Mais trouve-t-on, dans le commerce, beaucoup de ces animaux véritablement neufs ? La plupart de ceux qu’on présente comme tels, sont effectivement neufs pour le service auquel on va les soumettre ; mais vendus à quatre ou cinq ans pour le roulage, pour la poste, pour les armées, pour le service des villes, etc., ils ont presque tous été soumis à des travaux divers, soit dans les pays où ils sont nés, soit plus généralement chez des cultivateurs voisins ou éloignés qui les achètent jeunes et qui les élèvent. Quand ces travaux sont proportionnés au développement et à la force des individus, et qu’ils consistent dans un exercice qui excite, qui assouplit, plutôt que dans un travail qui fatigue, qui épuise, ils sont favorables ; ce n’est que quand ils excèdent les moyens, qu’ils occasionnent des altérations fâcheuses.

Les chevaux qu’on tire des haras sauvages, s’étant débattus dans les filets mis en usage pour les prendre, résistant encore plus que les autres à l’éducation qui doit les rendre propres au service, ne peuvent pas davantage passer pour neufs dans le sens rigoureux de l’expression.

Avant d’être vendus comme neufs, on les fait passer par quelques circonstances qu’il n’est pas inutile d’exposer.

Quant aux chevaux que fournit l’éducation ordinaire, on les a d’abord fait travailler, ainsi qu’où vient de le dire, ensuite ils sont engraissés, c’est-à-dire soufflés, suivant le langage des nourrisseurs ; puis on les exerce à faire belle montre, c’est-à-dire qu’on les place en montant sur un terrain qui les hausse du devant, afin que l’encolure soit mieux rouée, qu’ils soient assis sur leurs reins, sur leurs jarrets, ce qui donne au cheval un air plus gracieux ; mais, pour leur faire prendre à volonté cette position pénible, il faut qu’ils reçoivent bien des coups de fouet, bien des saccades du bridon à longue branche, appelé briade.

Cette position, amenée pour éblouir les yeux du demi-connoisseur, a coûté à l’animal des efforts répétés des reins et sur-tout des jarrets, efforts suivis d’une certaine roideur de l’épine, et de refoulemens osseux appelés courbe, éparvin jardon, etc.

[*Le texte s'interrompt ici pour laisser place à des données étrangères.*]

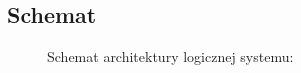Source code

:     \subsection{Schemat}
    \begin{figure}[H]
        \centering
        \caption{Schemat architektury logicznej systemu:}
        \label{fig:ISO42010_DIAGRAM}
    \end{figure}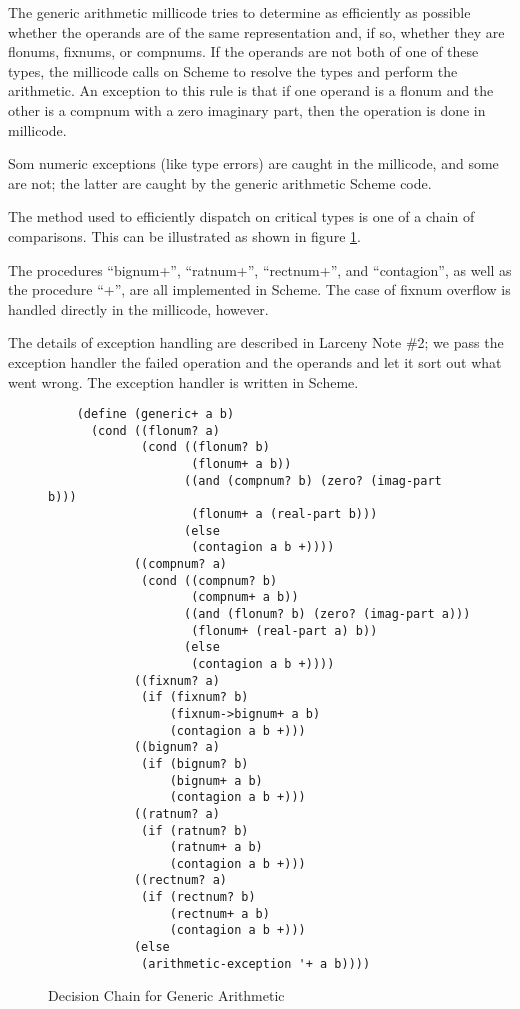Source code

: The generic arithmetic millicode tries to determine as efficiently as
possible whether the operands are of the same representation and, if so,
whether they are flonums, fixnums, or compnums. If the operands are
not both of one of these types, the millicode calls on Scheme to resolve
the types and perform the arithmetic. An exception to this rule is that if one operand is a flonum
and the other is a compnum with a zero imaginary part, then the
operation is done in millicode.

Som numeric exceptions (like type errors) are caught in the millicode, and
some are not; the latter are caught by the generic arithmetic Scheme
code.

The method used to efficiently dispatch on critical types is one of a chain
of comparisons. This can be illustrated as shown in figure \ref{chain}.

The procedures ``bignum+'', ``ratnum+'', ``rectnum+'', and
``contagion'', as well as the procedure ``+'', are all implemented in
Scheme. The case of fixnum overflow is handled directly in the
millicode, however.

The details of exception handling are described in Larceny Note \#2;
we pass the exception handler the failed operation and the operands and
let it sort out what went wrong. The exception handler is written in
Scheme.

\begin{figure}[hbt]
\begin{verbatim}
    (define (generic+ a b)
      (cond ((flonum? a)
             (cond ((flonum? b) 
                    (flonum+ a b))
                   ((and (compnum? b) (zero? (imag-part b)))
                    (flonum+ a (real-part b)))
                   (else
                    (contagion a b +))))
            ((compnum? a)
             (cond ((compnum? b)
                    (compnum+ a b))
                   ((and (flonum? b) (zero? (imag-part a)))
                    (flonum+ (real-part a) b))
                   (else
                    (contagion a b +))))
            ((fixnum? a)
             (if (fixnum? b)
                 (fixnum->bignum+ a b)
                 (contagion a b +)))
            ((bignum? a)
             (if (bignum? b)
                 (bignum+ a b)
                 (contagion a b +)))
            ((ratnum? a)
             (if (ratnum? b)
                 (ratnum+ a b)
                 (contagion a b +)))
            ((rectnum? a)
             (if (rectnum? b)
                 (rectnum+ a b)
                 (contagion a b +)))
            (else
             (arithmetic-exception '+ a b))))
\end{verbatim}
\caption{Decision Chain for Generic Arithmetic}
\label{chain}
\end{figure}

Ceux qu’on achète pour être mis au service du carrosse sont soumis encore à une autre éducation, qui n’est pas moins pénible : c’est de les dresser à traîner le charriot. On y place d’abord un cheval qui a l’habitude de ce service ; on attèle en avant le cheval neuf que l’on conduit à deux longes. S’il se défend, on lui met un torche-nez ; on le détermine à coups de fouet : il se porte tumultueusement en avant, quelquefois il fait les pointes et se renverse ; enfin les efforts réitérés qu’il fait encore ajoutent un degré de plus aux altérations précédentes ; quelques uns ne peuvent plus reculer qu’avec peine, et l’usure est avancée dans ce prétendu cheval neuf.

C’est la force, la contrainte, qui font de même l’éducation du cheval de selle ; du galop le plus précipité, on le fait passer à l’arrêt le plus subit ; il s’accule sur ses reins et sur ses jarrets ; (Voyez l’article Acculer) et après quatre ou cinq jours de ces leçons barbares, traînant son derrière, il ne montre que trop combien ces ébranlemens lui ont été nuisibles.

Il résulte de ces considérations que les chevaux qui ont été le moins usés, que l’on a formés graduellement à l’obéissance et au service auquel on les soumet dans la suite, sont les meilleurs, quoiqu’ils ne soient pas neufs. La douceur et la patience sont les moyens de les façonner, de les conserver et de les consolider. Étant ainsi dressés, étant ainsi conservés, ils ont, à cinq ans, toute la force qui les rend d’un très-long service. Ne souffrant d’aucune partie, ils exécutent tous les mouvemens qu’on sait leur demander comme il convient. On voit des chevaux de la sorte qui sont avancés en âge, et qui ont beaucoup travaillé, en qui on remarque les jambes saines, nettes, c’est-à-dire sans marques d’usure, parce qu’on les a gouvernés avec méthode ; tandis que d’autres encore jeunes, sont ruinés sur leurs jambes, étant bouletés, arqués, rampins, droits sur leurs jambes, ayant des courbes, des éparvins, des formes, des vésigons, des molettes, etc. (Voyez Accroissement, Âge, Accoutumer, Avilir, Graisse, Fluxion périodique.)